## Data shown
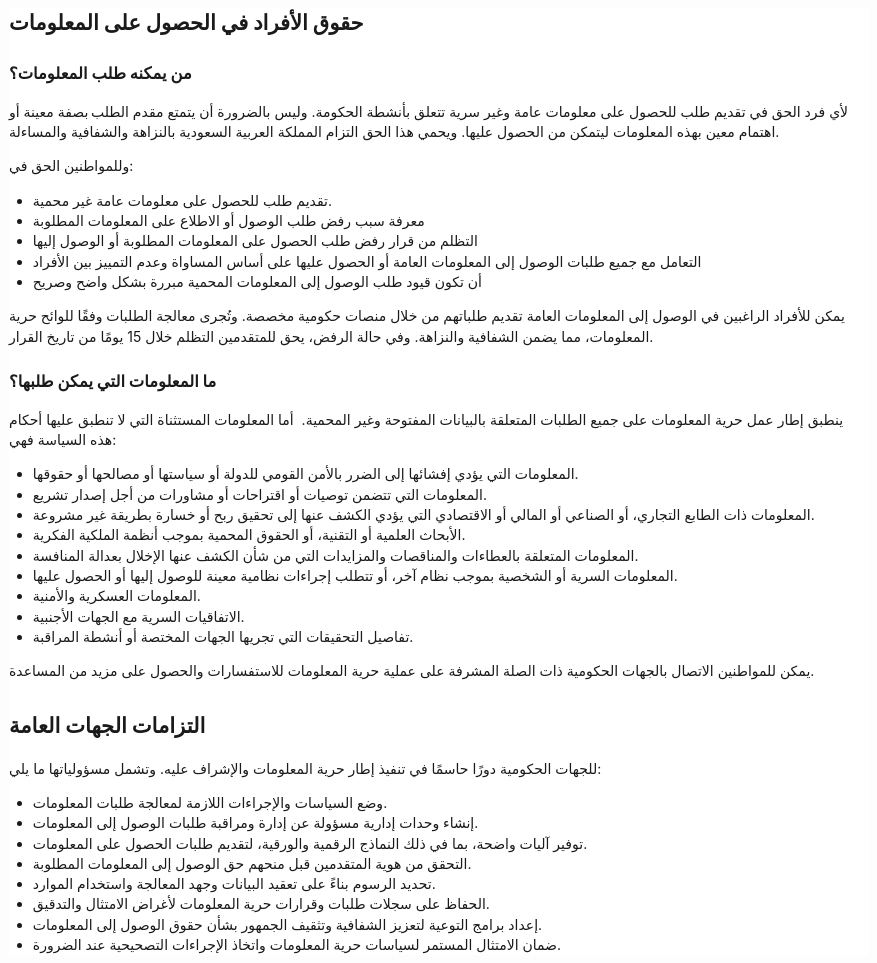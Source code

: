 ## حقوق الأفراد في الحصول على المعلومات

### من يمكنه طلب المعلومات؟

لأي فرد الحق في تقديم طلب للحصول على معلومات عامة وغير سرية تتعلق بأنشطة الحكومة. وليس بالضرورة أن يتمتع مقدم الطلب بصفة معينة أو اهتمام معين بهذه المعلومات ليتمكن من الحصول عليها. ويحمي هذا الحق التزام المملكة العربية السعودية بالنزاهة والشفافية والمساءلة.

وللمواطنين الحق في:

- تقديم طلب للحصول على معلومات عامة غير محمية.
- معرفة سبب رفض طلب الوصول أو الاطلاع على المعلومات المطلوبة
- التظلم من قرار رفض طلب الحصول على المعلومات المطلوبة أو الوصول إليها
- التعامل مع جميع طلبات الوصول إلى المعلومات العامة أو الحصول عليها على أساس المساواة وعدم التمييز بين الأفراد
- أن تكون قيود طلب الوصول إلى المعلومات المحمية مبررة بشكل واضح وصريح

يمكن للأفراد الراغبين في الوصول إلى المعلومات العامة تقديم طلباتهم من خلال منصات حكومية مخصصة. وتُجرى معالجة الطلبات وفقًا للوائح حرية المعلومات، مما يضمن الشفافية والنزاهة. وفي حالة الرفض، يحق للمتقدمين التظلم خلال 15 يومًا من تاريخ القرار.

### ما المعلومات التي يمكن طلبها؟

ينطبق إطار عمل حرية المعلومات على جميع الطلبات المتعلقة بالبيانات المفتوحة وغير المحمية.  أما المعلومات المستثناة التي لا تنطبق عليها أحكام هذه السياسة فهي:

- المعلومات التي يؤدي إفشائها إلى الضرر بالأمن القومي للدولة أو سياستها أو مصالحها أو حقوقها.
- المعلومات التي تتضمن توصيات أو اقتراحات أو مشاورات من أجل إصدار تشريع.
- المعلومات ذات الطابع التجاري، أو الصناعي أو المالي أو الاقتصادي التي يؤدي الكشف عنها إلى تحقيق ربح أو خسارة بطريقة غير مشروعة.
- الأبحاث العلمية أو التقنية، أو الحقوق المحمية بموجب أنظمة الملكية الفكرية.
- المعلومات المتعلقة بالعطاءات والمناقصات والمزايدات التي من شأن الكشف عنها الإخلال بعدالة المنافسة.
- المعلومات السرية أو الشخصية بموجب نظام آخر، أو تتطلب إجراءات نظامية معينة للوصول إليها أو الحصول عليها.
- المعلومات العسكرية والأمنية.
- الاتفاقيات السرية مع الجهات الأجنبية.
- تفاصيل التحقيقات التي تجريها الجهات المختصة أو أنشطة المراقبة.

يمكن للمواطنين الاتصال بالجهات الحكومية ذات الصلة المشرفة على عملية حرية المعلومات للاستفسارات والحصول على مزيد من المساعدة.

## التزامات الجهات العامة

للجهات الحكومية دورًا حاسمًا في تنفيذ إطار حرية المعلومات والإشراف عليه. وتشمل مسؤولياتها ما يلي:

- وضع السياسات والإجراءات اللازمة لمعالجة طلبات المعلومات.
- إنشاء وحدات إدارية مسؤولة عن إدارة ومراقبة طلبات الوصول إلى المعلومات.
- توفير آليات واضحة، بما في ذلك النماذج الرقمية والورقية، لتقديم طلبات الحصول على المعلومات.
- التحقق من هوية المتقدمين قبل منحهم حق الوصول إلى المعلومات المطلوبة.
- تحديد الرسوم بناءً على تعقيد البيانات وجهد المعالجة واستخدام الموارد.
- الحفاظ على سجلات طلبات وقرارات حرية المعلومات لأغراض الامتثال والتدقيق.
- إعداد برامج التوعية لتعزيز الشفافية وتثقيف الجمهور بشأن حقوق الوصول إلى المعلومات.
- ضمان الامتثال المستمر لسياسات حرية المعلومات واتخاذ الإجراءات التصحيحية عند الضرورة.
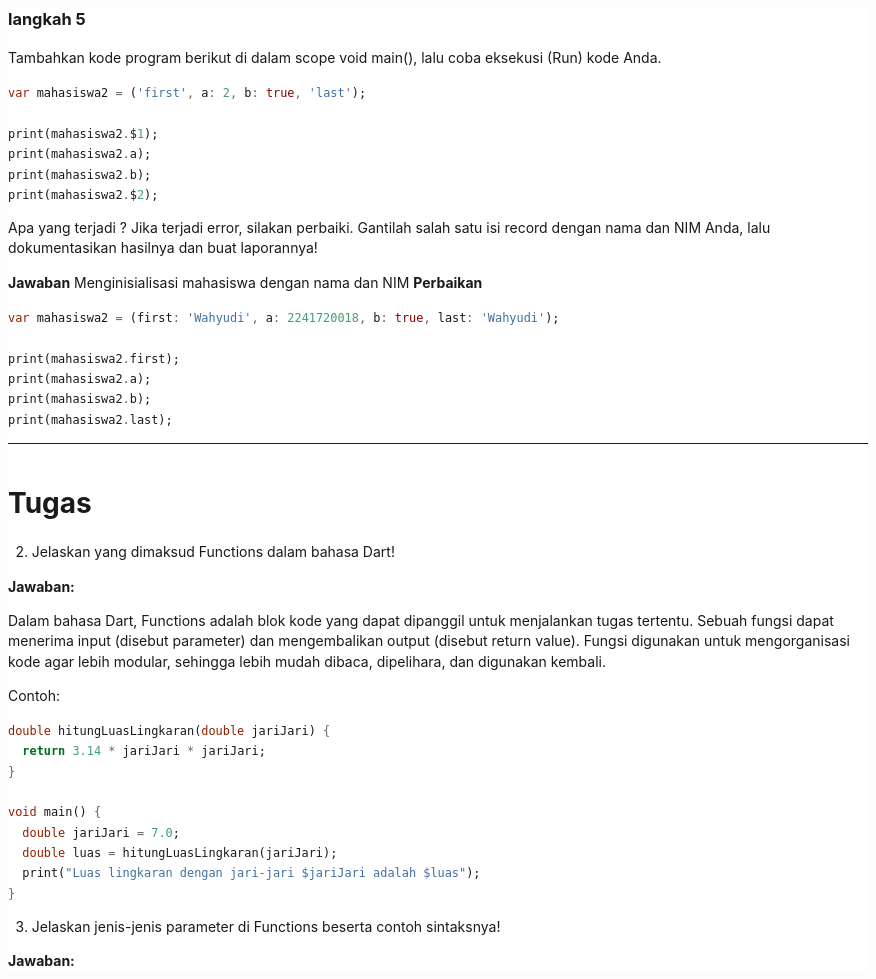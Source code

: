 ### langkah 5
Tambahkan kode program berikut di dalam scope void main(), lalu coba eksekusi (Run) kode Anda.
```dart
var mahasiswa2 = ('first', a: 2, b: true, 'last');

print(mahasiswa2.$1);
print(mahasiswa2.a); 
print(mahasiswa2.b); 
print(mahasiswa2.$2);
```
Apa yang terjadi ? Jika terjadi error, silakan perbaiki. Gantilah salah satu isi record dengan nama dan NIM Anda, lalu dokumentasikan hasilnya dan buat laporannya!

**Jawaban**
Menginisialisasi mahasiswa dengan nama dan NIM 
**Perbaikan**
```dart
var mahasiswa2 = (first: 'Wahyudi', a: 2241720018, b: true, last: 'Wahyudi');

print(mahasiswa2.first); 
print(mahasiswa2.a);    
print(mahasiswa2.b);   
print(mahasiswa2.last);  
``` 

---

# Tugas
2. Jelaskan yang dimaksud Functions dalam bahasa Dart!

**Jawaban:**

Dalam bahasa Dart, Functions adalah blok kode yang dapat dipanggil untuk menjalankan tugas tertentu. Sebuah fungsi dapat menerima input (disebut parameter) dan mengembalikan output (disebut return value). Fungsi digunakan untuk mengorganisasi kode agar lebih modular, sehingga lebih mudah dibaca, dipelihara, dan digunakan kembali.

Contoh:
```dart
double hitungLuasLingkaran(double jariJari) {
  return 3.14 * jariJari * jariJari;
}

void main() {
  double jariJari = 7.0;
  double luas = hitungLuasLingkaran(jariJari);
  print("Luas lingkaran dengan jari-jari $jariJari adalah $luas"); 
}
``` 

3. Jelaskan jenis-jenis parameter di Functions beserta contoh sintaksnya!

**Jawaban:**
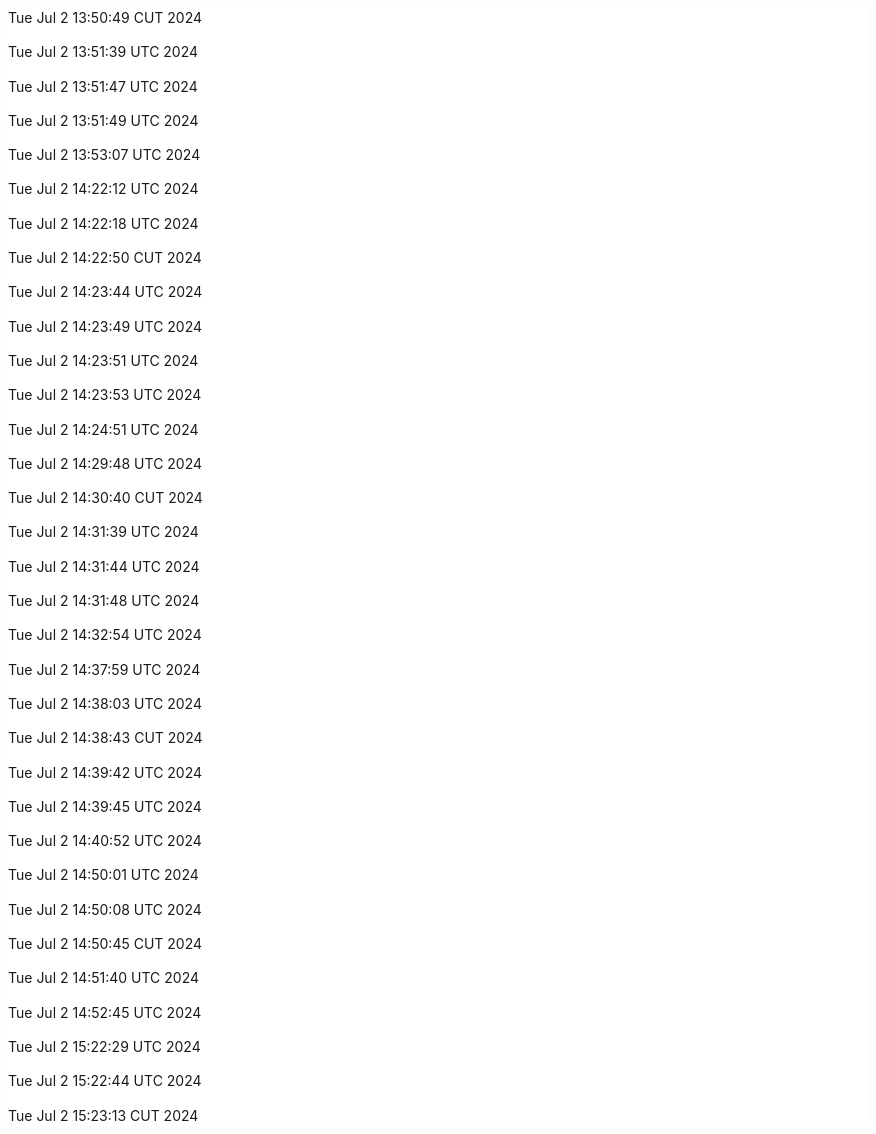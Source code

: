 Tue Jul  2 13:50:49 CUT 2024

Tue Jul  2 13:51:39 UTC 2024

Tue Jul  2 13:51:47 UTC 2024

Tue Jul  2 13:51:49 UTC 2024

Tue Jul  2 13:53:07 UTC 2024

Tue Jul  2 14:22:12 UTC 2024

Tue Jul  2 14:22:18 UTC 2024

Tue Jul  2 14:22:50 CUT 2024

Tue Jul  2 14:23:44 UTC 2024

Tue Jul  2 14:23:49 UTC 2024

Tue Jul  2 14:23:51 UTC 2024

Tue Jul  2 14:23:53 UTC 2024

Tue Jul  2 14:24:51 UTC 2024

Tue Jul  2 14:29:48 UTC 2024

Tue Jul  2 14:30:40 CUT 2024

Tue Jul  2 14:31:39 UTC 2024

Tue Jul  2 14:31:44 UTC 2024

Tue Jul  2 14:31:48 UTC 2024

Tue Jul  2 14:32:54 UTC 2024

Tue Jul  2 14:37:59 UTC 2024

Tue Jul  2 14:38:03 UTC 2024

Tue Jul  2 14:38:43 CUT 2024

Tue Jul  2 14:39:42 UTC 2024

Tue Jul  2 14:39:45 UTC 2024

Tue Jul  2 14:40:52 UTC 2024

Tue Jul  2 14:50:01 UTC 2024

Tue Jul  2 14:50:08 UTC 2024

Tue Jul  2 14:50:45 CUT 2024

Tue Jul  2 14:51:40 UTC 2024

Tue Jul  2 14:52:45 UTC 2024

Tue Jul  2 15:22:29 UTC 2024

Tue Jul  2 15:22:44 UTC 2024

Tue Jul  2 15:23:13 CUT 2024
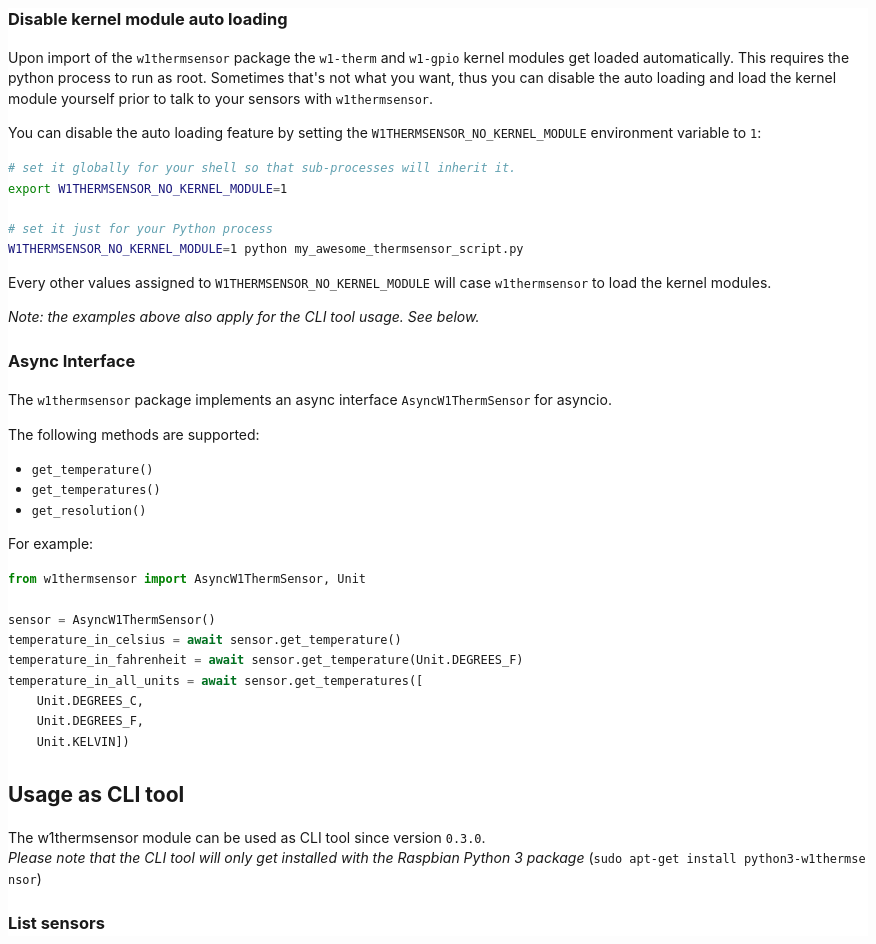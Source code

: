 ### Disable kernel module auto loading

Upon import of the `w1thermsensor` package the `w1-therm` and `w1-gpio` kernel modules get loaded automatically.
This requires the python process to run as root. Sometimes that's not what you want, thus you can disable the auto loading
and load the kernel module yourself prior to talk to your sensors with `w1thermsensor`.

You can disable the auto loading feature by setting the `W1THERMSENSOR_NO_KERNEL_MODULE` environment variable to `1`:

```bash
# set it globally for your shell so that sub-processes will inherit it.
export W1THERMSENSOR_NO_KERNEL_MODULE=1

# set it just for your Python process
W1THERMSENSOR_NO_KERNEL_MODULE=1 python my_awesome_thermsensor_script.py
```

Every other values assigned to `W1THERMSENSOR_NO_KERNEL_MODULE` will case `w1thermsensor` to load the kernel modules.

*Note: the examples above also apply for the CLI tool usage. See below.*

### Async Interface

The `w1thermsensor` package implements an async interface `AsyncW1ThermSensor` for asyncio.

The following methods are supported:

* `get_temperature()`
* `get_temperatures()`
* `get_resolution()`

For example:

```python
from w1thermsensor import AsyncW1ThermSensor, Unit

sensor = AsyncW1ThermSensor()
temperature_in_celsius = await sensor.get_temperature()
temperature_in_fahrenheit = await sensor.get_temperature(Unit.DEGREES_F)
temperature_in_all_units = await sensor.get_temperatures([
    Unit.DEGREES_C,
    Unit.DEGREES_F,
    Unit.KELVIN])
```


## Usage as CLI tool

The w1thermsensor module can be used as CLI tool since version `0.3.0`. <br>
*Please note that the CLI tool will only get installed with the Raspbian Python 3 package* (`sudo apt-get install python3-w1thermsensor`)

### List sensors

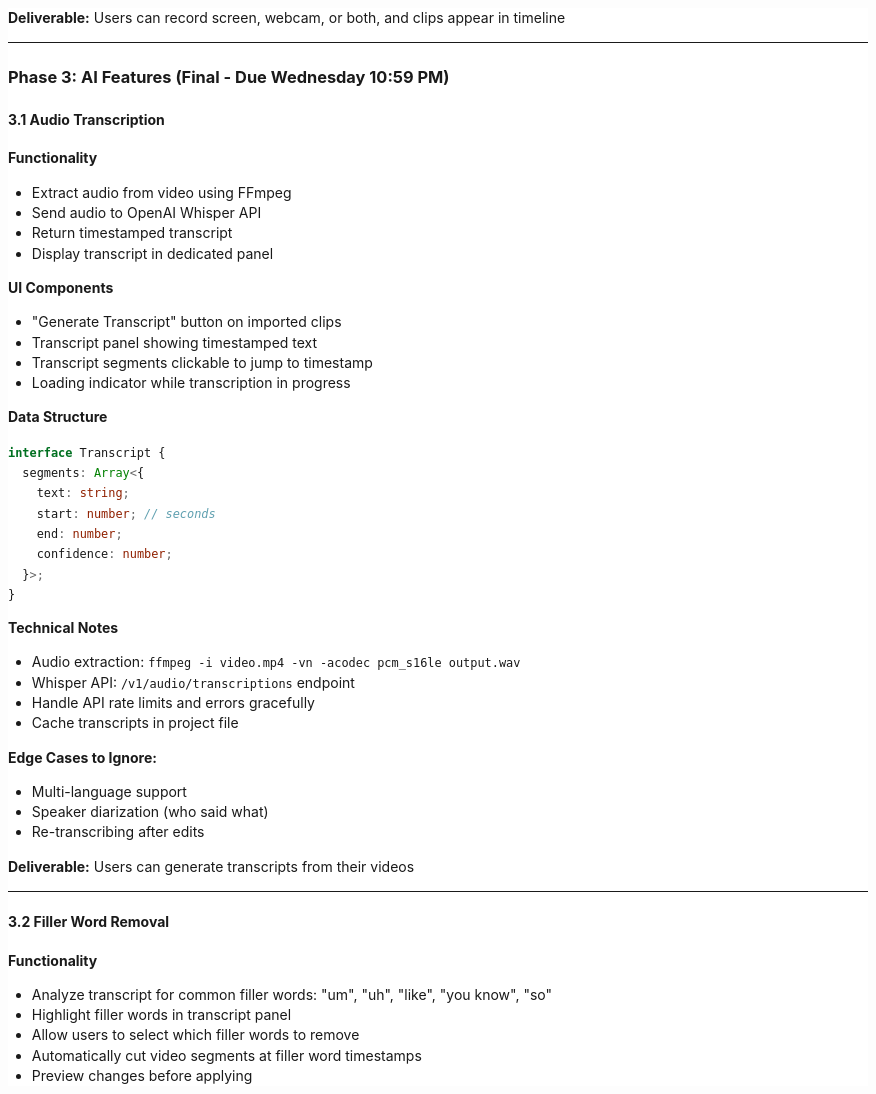 **Deliverable:** Users can record screen, webcam, or both, and clips appear in timeline

---

### Phase 3: AI Features (Final - Due Wednesday 10:59 PM)

#### 3.1 Audio Transcription

**Functionality**
- Extract audio from video using FFmpeg
- Send audio to OpenAI Whisper API
- Return timestamped transcript
- Display transcript in dedicated panel

**UI Components**
- "Generate Transcript" button on imported clips
- Transcript panel showing timestamped text
- Transcript segments clickable to jump to timestamp
- Loading indicator while transcription in progress

**Data Structure**
```typescript
interface Transcript {
  segments: Array<{
    text: string;
    start: number; // seconds
    end: number;
    confidence: number;
  }>;
}
```

**Technical Notes**
- Audio extraction: `ffmpeg -i video.mp4 -vn -acodec pcm_s16le output.wav`
- Whisper API: `/v1/audio/transcriptions` endpoint
- Handle API rate limits and errors gracefully
- Cache transcripts in project file

**Edge Cases to Ignore:**
- Multi-language support
- Speaker diarization (who said what)
- Re-transcribing after edits

**Deliverable:** Users can generate transcripts from their videos

---

#### 3.2 Filler Word Removal

**Functionality**
- Analyze transcript for common filler words: "um", "uh", "like", "you know", "so"
- Highlight filler words in transcript panel
- Allow users to select which filler words to remove
- Automatically cut video segments at filler word timestamps
- Preview changes before applying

## Task to complete
In the listing above, find the line with "14:31:44 UTC 2024" and output it and every line after it up to and including the line with "and load the", exactly, minus the pictures.

## Exercise output
Tue Jul  2 14:31:44 UTC 2024

Tue Jul  2 14:31:48 UTC 2024

Tue Jul  2 14:32:54 UTC 2024

Tue Jul  2 14:37:59 UTC 2024

Tue Jul  2 14:38:03 UTC 2024

Tue Jul  2 14:38:43 CUT 2024

Tue Jul  2 14:39:42 UTC 2024

Tue Jul  2 14:39:45 UTC 2024

Tue Jul  2 14:40:52 UTC 2024

Tue Jul  2 14:50:01 UTC 2024

Tue Jul  2 14:50:08 UTC 2024

Tue Jul  2 14:50:45 CUT 2024

Tue Jul  2 14:51:40 UTC 2024

Tue Jul  2 14:52:45 UTC 2024

Tue Jul  2 15:22:29 UTC 2024

Tue Jul  2 15:22:44 UTC 2024

Tue Jul  2 15:23:13 CUT 2024
Source code

: ### Disable kernel module auto loading

Upon import of the `w1thermsensor` package the `w1-therm` and `w1-gpio` kernel modules get loaded automatically.
This requires the python process to run as root. Sometimes that's not what you want, thus you can disable the auto loading
and load the kernel module yourself prior to talk to your sensors with `w1thermsensor`.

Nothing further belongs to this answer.